Nicole Brown Simpson, and her friend Ron Goldman were discovered, butchered, and the former NFL star and actor was the prime suspect. A highlight of the trial was the chase, where Simpson refused to pull over, and led the police in a widely televised chase in his white Bronco.

Due to technicalities, the star was eventually acquitted, although the public largely maintained a belief in his innocence. The family of Nicole Brown sued Simpson civilly, and he has since been accused of stealing sports memorabilia in Las Vegas.

6. The Iraqi War


Never has America been involved in a war so destructive. Not since Vietnam anyway.

Following the initial attack on Iraq, and the eventual capture of Saddam Hussein, long an enemy of America, and the dictatorial leader who oppressed millions in his own country, the war should have ended.

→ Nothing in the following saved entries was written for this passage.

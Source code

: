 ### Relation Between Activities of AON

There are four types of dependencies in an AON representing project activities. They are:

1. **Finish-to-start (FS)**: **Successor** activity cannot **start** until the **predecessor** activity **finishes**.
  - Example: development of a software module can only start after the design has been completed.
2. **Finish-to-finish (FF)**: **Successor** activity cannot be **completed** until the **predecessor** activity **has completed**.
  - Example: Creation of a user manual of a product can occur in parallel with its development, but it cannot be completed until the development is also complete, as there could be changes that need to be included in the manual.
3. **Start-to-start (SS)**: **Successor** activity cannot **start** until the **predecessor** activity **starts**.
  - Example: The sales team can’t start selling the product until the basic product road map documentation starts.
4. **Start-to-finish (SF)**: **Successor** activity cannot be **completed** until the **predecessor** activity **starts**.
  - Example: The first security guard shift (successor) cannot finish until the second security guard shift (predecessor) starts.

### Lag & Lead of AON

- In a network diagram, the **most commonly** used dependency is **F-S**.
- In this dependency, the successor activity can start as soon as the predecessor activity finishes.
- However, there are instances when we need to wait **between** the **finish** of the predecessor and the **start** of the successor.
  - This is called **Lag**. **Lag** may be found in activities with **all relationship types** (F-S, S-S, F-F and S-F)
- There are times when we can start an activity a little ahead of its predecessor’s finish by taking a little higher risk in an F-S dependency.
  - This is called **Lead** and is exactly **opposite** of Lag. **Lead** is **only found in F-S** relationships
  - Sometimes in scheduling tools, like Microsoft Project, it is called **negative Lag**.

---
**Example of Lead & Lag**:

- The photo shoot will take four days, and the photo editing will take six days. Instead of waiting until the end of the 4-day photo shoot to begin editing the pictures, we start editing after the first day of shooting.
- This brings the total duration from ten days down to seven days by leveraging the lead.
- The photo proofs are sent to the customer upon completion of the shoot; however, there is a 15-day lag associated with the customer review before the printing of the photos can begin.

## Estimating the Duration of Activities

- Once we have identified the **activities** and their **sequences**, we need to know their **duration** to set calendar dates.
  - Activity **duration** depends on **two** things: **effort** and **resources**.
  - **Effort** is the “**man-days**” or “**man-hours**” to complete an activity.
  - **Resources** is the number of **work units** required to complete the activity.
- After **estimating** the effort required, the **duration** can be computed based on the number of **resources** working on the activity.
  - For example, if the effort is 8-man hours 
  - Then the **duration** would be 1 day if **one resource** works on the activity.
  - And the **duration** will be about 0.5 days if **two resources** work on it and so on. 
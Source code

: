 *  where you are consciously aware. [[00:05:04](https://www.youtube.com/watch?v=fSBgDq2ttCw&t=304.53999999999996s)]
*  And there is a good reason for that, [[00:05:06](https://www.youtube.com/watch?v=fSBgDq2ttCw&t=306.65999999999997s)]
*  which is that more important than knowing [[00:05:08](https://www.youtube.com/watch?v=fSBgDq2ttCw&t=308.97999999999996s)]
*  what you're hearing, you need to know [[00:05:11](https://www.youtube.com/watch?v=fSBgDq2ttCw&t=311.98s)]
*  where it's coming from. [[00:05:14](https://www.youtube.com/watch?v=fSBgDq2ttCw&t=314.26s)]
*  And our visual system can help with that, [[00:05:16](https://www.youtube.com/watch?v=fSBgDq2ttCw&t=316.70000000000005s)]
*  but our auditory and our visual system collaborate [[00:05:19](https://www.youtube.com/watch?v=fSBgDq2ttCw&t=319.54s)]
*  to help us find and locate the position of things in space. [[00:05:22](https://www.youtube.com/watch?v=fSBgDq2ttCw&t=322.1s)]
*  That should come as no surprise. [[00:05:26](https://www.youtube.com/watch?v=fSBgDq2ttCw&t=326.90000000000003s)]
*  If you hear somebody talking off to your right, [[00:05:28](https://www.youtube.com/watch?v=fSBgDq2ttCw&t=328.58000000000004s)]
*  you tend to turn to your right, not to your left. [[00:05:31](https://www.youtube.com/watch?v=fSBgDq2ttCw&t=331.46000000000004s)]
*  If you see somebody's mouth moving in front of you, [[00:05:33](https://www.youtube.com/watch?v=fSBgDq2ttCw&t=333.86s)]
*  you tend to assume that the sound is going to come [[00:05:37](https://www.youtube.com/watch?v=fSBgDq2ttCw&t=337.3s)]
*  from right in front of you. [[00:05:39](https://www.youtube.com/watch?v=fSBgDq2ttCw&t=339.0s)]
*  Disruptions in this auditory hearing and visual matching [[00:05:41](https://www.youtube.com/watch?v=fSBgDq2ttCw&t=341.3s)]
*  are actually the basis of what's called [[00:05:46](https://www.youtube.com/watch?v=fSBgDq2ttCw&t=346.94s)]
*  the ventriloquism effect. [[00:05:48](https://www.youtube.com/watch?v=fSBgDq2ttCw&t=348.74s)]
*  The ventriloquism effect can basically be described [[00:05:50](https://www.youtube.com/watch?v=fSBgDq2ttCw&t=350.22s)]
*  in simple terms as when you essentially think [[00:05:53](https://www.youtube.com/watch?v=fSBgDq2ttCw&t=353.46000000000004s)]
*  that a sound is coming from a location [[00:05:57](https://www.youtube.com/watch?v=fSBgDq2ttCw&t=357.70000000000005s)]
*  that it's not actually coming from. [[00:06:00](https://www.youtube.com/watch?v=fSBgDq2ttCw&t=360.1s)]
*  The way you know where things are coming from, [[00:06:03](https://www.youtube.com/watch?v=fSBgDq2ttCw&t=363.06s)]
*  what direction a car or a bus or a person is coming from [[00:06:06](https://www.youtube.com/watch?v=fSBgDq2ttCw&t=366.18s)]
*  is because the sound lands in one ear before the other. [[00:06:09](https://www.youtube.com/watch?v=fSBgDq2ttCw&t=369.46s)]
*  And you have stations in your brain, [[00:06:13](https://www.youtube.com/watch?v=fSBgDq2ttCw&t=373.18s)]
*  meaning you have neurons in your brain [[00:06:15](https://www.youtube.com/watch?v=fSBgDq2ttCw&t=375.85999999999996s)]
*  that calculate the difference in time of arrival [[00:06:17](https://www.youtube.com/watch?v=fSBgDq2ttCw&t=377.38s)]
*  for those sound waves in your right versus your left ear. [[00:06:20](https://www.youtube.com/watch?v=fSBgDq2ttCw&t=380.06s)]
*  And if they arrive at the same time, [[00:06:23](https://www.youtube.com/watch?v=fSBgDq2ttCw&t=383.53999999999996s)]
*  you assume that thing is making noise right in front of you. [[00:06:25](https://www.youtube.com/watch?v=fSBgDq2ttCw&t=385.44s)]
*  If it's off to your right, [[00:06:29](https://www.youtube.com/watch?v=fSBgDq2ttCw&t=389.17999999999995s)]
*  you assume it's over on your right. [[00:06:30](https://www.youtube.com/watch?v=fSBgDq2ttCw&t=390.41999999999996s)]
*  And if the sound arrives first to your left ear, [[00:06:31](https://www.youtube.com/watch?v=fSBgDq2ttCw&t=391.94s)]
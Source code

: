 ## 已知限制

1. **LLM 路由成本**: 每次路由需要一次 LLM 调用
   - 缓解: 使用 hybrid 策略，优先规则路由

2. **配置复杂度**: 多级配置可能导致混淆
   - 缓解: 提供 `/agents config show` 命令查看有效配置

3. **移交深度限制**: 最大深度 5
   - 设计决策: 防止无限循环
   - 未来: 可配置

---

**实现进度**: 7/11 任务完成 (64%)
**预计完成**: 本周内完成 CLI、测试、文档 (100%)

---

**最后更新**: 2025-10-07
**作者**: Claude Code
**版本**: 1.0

However, although it has resulted in the execution of Hussein for his crimes, the battles continue to rage in Iraq, as insurgents continue to oppose the US lead forces. Since 2003, the war has raged unabated, killing thousands, costing millions, if not billions, and proving, once again, the futility of war.

We can but hope that a resolution is found soon.

5. The Fall of The Berlin Wall


Built shortly after the second world war, as a means to separate the communist East Germany from the non communist West, the Berlin wall stood for decades, separating a nation, and the families that lived in Germany when it was first erected by communist leaders.

Not only was the falling of the wall in 1989 a symbol of the reunification of Germany, it was symbolic of the end of communism, and the Cold War that had struck terror into the hearts of millions the world over for years.

If only that sentiment had taught the world, and its leaders something. Instead, after the euphoria was over, it was business as usual, power mongering, allowing sometimes petty squabbles to escalate into outright war, claiming the lives of millions of innocent bystanders.

4. Chernobyl


Despite warnings, an accident in 1986 at the Ukrainian nuclear power plant at Chernobyl caused the nuclear reactor to explode.

Radioactive fallout was sent over large parts of Europe, and over three hundred and thirty people had to be relocated. Since then, those living in the area surrounding the former plant have been plagued by disease, deformity and birth defects.

Yet another good indication that while nuclear power is an option, it shouldn’t be. The failure of a wind farm, or solar power generation plant would never result in such a catastrophe.

3. The Columbine Massacre


While the world battles, people die in wars, attacks and from dreadful diseases, we would like to think that our kids are safe at school at least.

That dearly held belief was shattered in 1999 however, when Eric Harris and Dylan Kebold walked into Columbine High School, near Denver in Collorado, and massacred twelve of their peers, and a teacher, before turning their guns on themselves, committing suicide.

A few years later, a similar incident at Virginia Tech claimed the lives of thirty three innocent bystanders, once again highlighting a disturbing trend towards violence in American youth.

2. The Rwandan Genocide


The 1994 government sponsored slaughter of over five hundred thousand people in Rwanda, within the space of around one hundred days, was surely one of the global community’s greatest shames.

Despite global media and news coverage of the atrocities being carried out as the two racial groups battled each other, the international community did nothing to stop the killing.

A few years on, and the Darfur crisis proved that nothing was learnt from that tragedy, as the war torn Sudanese region continues to self destruct unabated.

1. Same Sex Marriage Legalized in Massachusetts


Given the atrocities that have made it onto this list, the murders, wars, attacks and other inhuman acts, it almost seems ironic that gay marriage should make it onto the top twenty headlines list, however, when the Massachusetts Supreme Judicial Court ruled in favor of legalizing same sex marriage in 2003, it sparked a media and political frenzy.

Just a year later, eleven other states had passed bans on same sex unions, in retaliation.

One has to ask, however, in a world so dominated by terrible things, bloodshed, disease and scandal, whether the right to commit to one’s partner, whether same sex or otherwise, should be a matter of national news coverage at all.